Currently, money markets see a 93% chance for a quarter point rate hike from the Bank of Canada in January. However, if the upcoming inflation report, to be published on October 17th, shows stable inflation once again, the decision to raise rates could be made at the nearest meeting on October 25th. The market is taking this possibility into account, which is narrowing spreads between Canadian and U.S. bonds, contributing to increased interest in CAD.
Due to this week's light economic calendar, volatility stoking news will come from the United States.
The net short CAD position increased by 481 million to -3.571 billion during the reporting week, indicating firm bearish speculative positioning. The price is trying to turn downwards, as one of the factors, namely the state of the stock markets, has shifted in favor of Canada. There are several reasons for this, but none of them appear to be long-term, so a bearish reversal is not yet an obvious scenario.
CFTC reports indicate that investors have turned increasingly bearish on the CAD, which is a long-term factor, while the current market conditions favor longs in the CAD in the short term. It remains unclear as to which of these trends will prevail as the market needs new data. For now, it is best to assume that the lower band at 1.3320/40 could be tested if short-term factors continue to develop. The upper band of the range is at 1.3660/90, and there is currently a low chance of breaking out of this range.
USD/JPY
The Bank of Japan kept its yield curve control unchanged, as widely expected. The policy interest rate is held at -0.1%, and the 10-year JGB yield was kept at around 0%. It is allowed to fluctuate in a range of around plus and minus 0.50% and an upper limit at 1.0%.
The USD/JPY pair rose after Bank of Japan Governor Kazuo Ueda's press conference. Ueda did not say anything to support the idea that policy changes might occur at the next meeting on October 31st. He mentioned that Japan is not in a situation where the central bank can see the country reaching its inflation target, and the distance to ending negative rates hasn't changed significantly. He reiterated that the BOJ is prioritizing the risk of taking premature measures.
The market drew an obvious conclusion from Ueda's words - as long as everything is working, the Bank won't make any changes.

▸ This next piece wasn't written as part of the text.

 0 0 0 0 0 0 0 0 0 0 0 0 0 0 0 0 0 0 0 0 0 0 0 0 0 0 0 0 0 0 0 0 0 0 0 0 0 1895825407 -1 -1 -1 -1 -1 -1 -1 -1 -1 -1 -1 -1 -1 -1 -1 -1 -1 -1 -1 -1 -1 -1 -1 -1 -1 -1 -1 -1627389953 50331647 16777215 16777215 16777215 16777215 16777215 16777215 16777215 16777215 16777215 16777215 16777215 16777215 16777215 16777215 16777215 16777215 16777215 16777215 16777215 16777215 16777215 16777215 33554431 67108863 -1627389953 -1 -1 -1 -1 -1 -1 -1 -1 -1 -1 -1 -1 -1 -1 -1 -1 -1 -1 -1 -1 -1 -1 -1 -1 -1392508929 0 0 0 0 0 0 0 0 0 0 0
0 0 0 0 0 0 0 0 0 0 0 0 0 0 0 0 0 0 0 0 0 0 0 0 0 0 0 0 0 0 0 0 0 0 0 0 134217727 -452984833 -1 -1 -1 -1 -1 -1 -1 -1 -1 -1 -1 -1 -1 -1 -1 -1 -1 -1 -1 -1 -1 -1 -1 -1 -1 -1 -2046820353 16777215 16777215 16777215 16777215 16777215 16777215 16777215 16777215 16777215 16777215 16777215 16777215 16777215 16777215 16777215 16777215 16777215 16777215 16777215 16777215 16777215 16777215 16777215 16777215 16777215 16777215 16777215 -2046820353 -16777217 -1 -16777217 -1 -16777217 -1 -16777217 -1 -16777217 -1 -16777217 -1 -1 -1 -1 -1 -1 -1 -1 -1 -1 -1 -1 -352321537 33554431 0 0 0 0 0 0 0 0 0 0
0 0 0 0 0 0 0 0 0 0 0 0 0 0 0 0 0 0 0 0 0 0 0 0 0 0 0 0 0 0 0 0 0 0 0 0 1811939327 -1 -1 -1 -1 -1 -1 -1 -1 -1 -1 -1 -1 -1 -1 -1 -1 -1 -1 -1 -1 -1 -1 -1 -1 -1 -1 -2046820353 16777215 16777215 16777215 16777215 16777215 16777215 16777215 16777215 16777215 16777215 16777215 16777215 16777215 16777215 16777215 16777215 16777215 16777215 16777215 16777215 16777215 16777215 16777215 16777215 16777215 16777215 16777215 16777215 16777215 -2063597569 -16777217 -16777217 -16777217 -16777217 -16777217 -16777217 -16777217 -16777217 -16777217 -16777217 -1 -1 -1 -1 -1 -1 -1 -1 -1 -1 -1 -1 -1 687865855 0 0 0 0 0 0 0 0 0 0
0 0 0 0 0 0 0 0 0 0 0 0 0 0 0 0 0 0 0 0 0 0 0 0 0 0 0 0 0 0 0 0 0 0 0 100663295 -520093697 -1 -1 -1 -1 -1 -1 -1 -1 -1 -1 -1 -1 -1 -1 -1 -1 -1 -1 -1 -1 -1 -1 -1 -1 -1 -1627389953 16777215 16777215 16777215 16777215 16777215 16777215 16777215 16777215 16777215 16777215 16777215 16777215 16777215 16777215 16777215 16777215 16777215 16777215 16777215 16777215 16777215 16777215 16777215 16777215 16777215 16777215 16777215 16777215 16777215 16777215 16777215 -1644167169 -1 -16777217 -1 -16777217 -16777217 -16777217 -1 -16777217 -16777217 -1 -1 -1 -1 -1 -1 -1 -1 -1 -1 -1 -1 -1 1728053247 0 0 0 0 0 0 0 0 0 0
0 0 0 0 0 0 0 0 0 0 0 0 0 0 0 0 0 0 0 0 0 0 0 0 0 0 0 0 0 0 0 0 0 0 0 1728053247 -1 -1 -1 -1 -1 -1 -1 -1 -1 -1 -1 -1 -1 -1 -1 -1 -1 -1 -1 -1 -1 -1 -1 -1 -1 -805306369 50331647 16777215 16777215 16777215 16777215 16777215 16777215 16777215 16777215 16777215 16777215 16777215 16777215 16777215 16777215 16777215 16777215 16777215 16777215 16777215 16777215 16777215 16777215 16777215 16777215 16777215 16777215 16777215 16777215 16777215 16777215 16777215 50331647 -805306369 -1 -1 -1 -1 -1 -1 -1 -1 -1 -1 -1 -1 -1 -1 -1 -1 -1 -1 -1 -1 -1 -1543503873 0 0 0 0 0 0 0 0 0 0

While there are factors in favor of exiting Yield Curve Control (YCC), the greater concern is ruining something with premature steps.

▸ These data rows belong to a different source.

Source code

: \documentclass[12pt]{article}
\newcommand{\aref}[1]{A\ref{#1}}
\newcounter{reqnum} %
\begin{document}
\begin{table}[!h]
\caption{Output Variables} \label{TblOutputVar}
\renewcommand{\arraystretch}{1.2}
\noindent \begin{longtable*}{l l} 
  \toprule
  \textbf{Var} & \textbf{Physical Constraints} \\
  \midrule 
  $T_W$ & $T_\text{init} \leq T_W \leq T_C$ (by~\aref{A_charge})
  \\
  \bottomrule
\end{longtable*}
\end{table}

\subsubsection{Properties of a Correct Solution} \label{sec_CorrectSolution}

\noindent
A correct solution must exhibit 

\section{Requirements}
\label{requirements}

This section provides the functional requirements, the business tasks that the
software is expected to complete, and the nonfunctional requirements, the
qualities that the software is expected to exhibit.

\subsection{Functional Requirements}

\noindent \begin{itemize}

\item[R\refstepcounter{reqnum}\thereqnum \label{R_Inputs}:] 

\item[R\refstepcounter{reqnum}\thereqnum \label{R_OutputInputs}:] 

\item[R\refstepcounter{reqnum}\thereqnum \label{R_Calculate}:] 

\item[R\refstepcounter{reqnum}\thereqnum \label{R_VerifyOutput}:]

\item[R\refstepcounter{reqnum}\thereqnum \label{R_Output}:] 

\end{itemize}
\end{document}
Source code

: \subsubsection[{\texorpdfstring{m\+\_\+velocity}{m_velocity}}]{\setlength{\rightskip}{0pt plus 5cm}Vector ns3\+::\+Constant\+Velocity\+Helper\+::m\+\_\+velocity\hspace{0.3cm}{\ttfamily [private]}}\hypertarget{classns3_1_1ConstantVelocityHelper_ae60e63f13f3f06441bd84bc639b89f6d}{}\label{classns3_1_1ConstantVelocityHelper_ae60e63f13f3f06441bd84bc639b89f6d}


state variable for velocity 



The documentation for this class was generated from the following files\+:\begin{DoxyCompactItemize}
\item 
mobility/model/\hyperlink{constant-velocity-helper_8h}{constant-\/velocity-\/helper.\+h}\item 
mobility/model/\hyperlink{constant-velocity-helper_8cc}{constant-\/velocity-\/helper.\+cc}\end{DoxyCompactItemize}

The minutes of the BOJ's July meeting showed that many members agreed the central bank must keep interest rates ultra-low for now, while one member thinks an assessment of reaching the target can be made in the first quarter of 2024. In other words, the first quarter will only involve an assessment of the target, with no mention of any concrete steps.
Therefore, it should be assumed that the BoJ will not take any action in the foreseeable future. This is clearly a dovish stance that negates hints that were made earlier, and as a result, the situation reverts to what it was before - the yen is under pressure and gradually weakening in anticipation of new data.
The net short JPY position increased by another 201 million to -8.59 billion during the reporting week. Speculative positioning remains bearish, but the price has lost momentum and currently lacks direction.
The weak movement is due to the dollar's dominance in this pair, which is overshadowed by the stability of the Japanese stock market, which looks much better than the U.S. stock market. However, this situation may not last long. At the moment, the pair is trading near the upper band of the bullish channel, and the chances of further rising towards the 151.91 peak still appear higher than a deep correction. Unless the BOJ clearly signals readiness for active measures, the pair is unlikely to experience a significant downward move, except perhaps through currency interventions.